C’est sur d’autres points du domaine médical que nous porterons collectivement notre attention.
Nous pensons que nous pourrions avec votre aide établir une liste non exhaustive des faits bien documentés concernant la surmédicalisation, les surdiagnostics et les surtraitements.
Une première étape est la sélection d’une série, pas nécessairement limitative, de questions pour faire naître les réponses, même partielles, qu’on peut y apporter.

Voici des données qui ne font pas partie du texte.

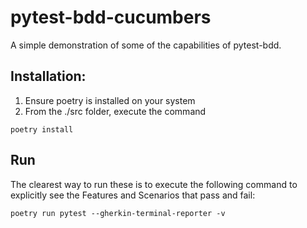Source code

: # pytest-bdd-cucumbers

A simple demonstration of some of the capabilities of pytest-bdd.

## Installation:
1. Ensure poetry is installed on your system
2. From the ./src folder, execute the command 
```
poetry install
```

## Run
The clearest way to run these is to execute the following command to explicitly see the Features and Scenarios that pass and fail:
```
poetry run pytest --gherkin-terminal-reporter -v
```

Pourvu que la distinction soit bien faite entre les réponses intuitives, les opinions et les réponses plus méthodiques, mieux étayées sur des preuves, souvent elles-mêmes partielles.
Nous tenterons aussi d’apporter des réponses à des questions générales.
[1] Nous avons préféré écrire les trois mots sans tirets et mettre la surmédicalisation au singulier, mais utiliser le pluriel pour surdiagnostics et surtraitements.
[2] La sous-médicalisation a à voir avec le sous-développement, la pauvreté et les inégalités de santé, aussi sans doute avec d’autres facteurs géographiques et sociaux.
[3] Congrès de la Société Française de Sénologie à Marseille en novembre 2011 ; Réunion organisée par International Prevention Research Institute (IPRI) à Lyon en janvier 2012 ; Réunion organisée par La Revue Prescrire et Que Choisir Santé au printemps 2012.